- Problem description:
Please write out exactly the lines from the opening of the listing through the line that holds "Project Overview 🌟", including both, and nothing else; no pictures.

- Data excerpts:
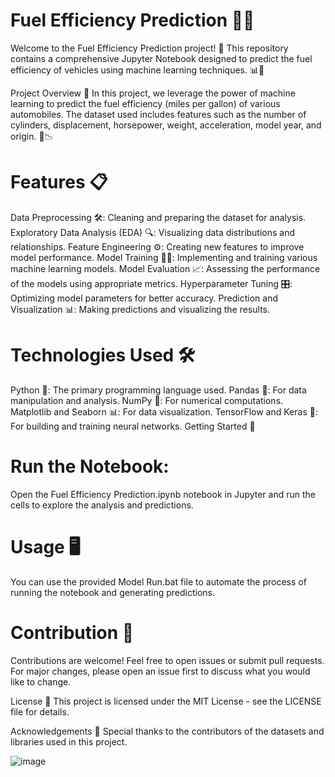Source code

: # Fuel Efficiency Prediction 🚗💨

Welcome to the Fuel Efficiency Prediction project! 🎉 This repository contains a comprehensive Jupyter Notebook designed to predict the fuel efficiency of vehicles using machine learning techniques. 📊🤖

Project Overview 🌟
In this project, we leverage the power of machine learning to predict the fuel efficiency (miles per gallon) of various automobiles. The dataset used includes features such as the number of cylinders, displacement, horsepower, weight, acceleration, model year, and origin. 🚙📉

# Features 📋
Data Preprocessing 🛠️: Cleaning and preparing the dataset for analysis.
Exploratory Data Analysis (EDA) 🔍: Visualizing data distributions and relationships.
Feature Engineering ⚙️: Creating new features to improve model performance.
Model Training 🏋️‍♂️: Implementing and training various machine learning models.
Model Evaluation 📈: Assessing the performance of the models using appropriate metrics.
Hyperparameter Tuning 🎛️: Optimizing model parameters for better accuracy.
Prediction and Visualization 📊: Making predictions and visualizing the results.
# Technologies Used 🛠️
Python 🐍: The primary programming language used.
Pandas 🐼: For data manipulation and analysis.
NumPy 🔢: For numerical computations.
Matplotlib and Seaborn 📊: For data visualization.
TensorFlow and Keras 🤖: For building and training neural networks.
Getting Started 🚀

# Run the Notebook:
Open the Fuel Efficiency Prediction.ipynb notebook in Jupyter and run the cells to explore the analysis and predictions.

# Usage 🖥️
You can use the provided Model Run.bat file to automate the process of running the notebook and generating predictions.

# Contribution 🤝
Contributions are welcome! Feel free to open issues or submit pull requests. For major changes, please open an issue first to discuss what you would like to change.



License 📜
This project is licensed under the MIT License - see the LICENSE file for details.

Acknowledgements 🙏
Special thanks to the contributors of the datasets and libraries used in this project.

![image](https://github.com/Aaditya-Mishra1/Fuel-Efficiency-Prediction-to-Reduce-Carbon-Emmision/assets/82424609/d36aa157-b75f-42aa-8e59-3a18a92232b3)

- Answer to the problem:
Source code

: # Fuel Efficiency Prediction 🚗💨

Welcome to the Fuel Efficiency Prediction project! 🎉 This repository contains a comprehensive Jupyter Notebook designed to predict the fuel efficiency of vehicles using machine learning techniques. 📊🤖

Project Overview 🌟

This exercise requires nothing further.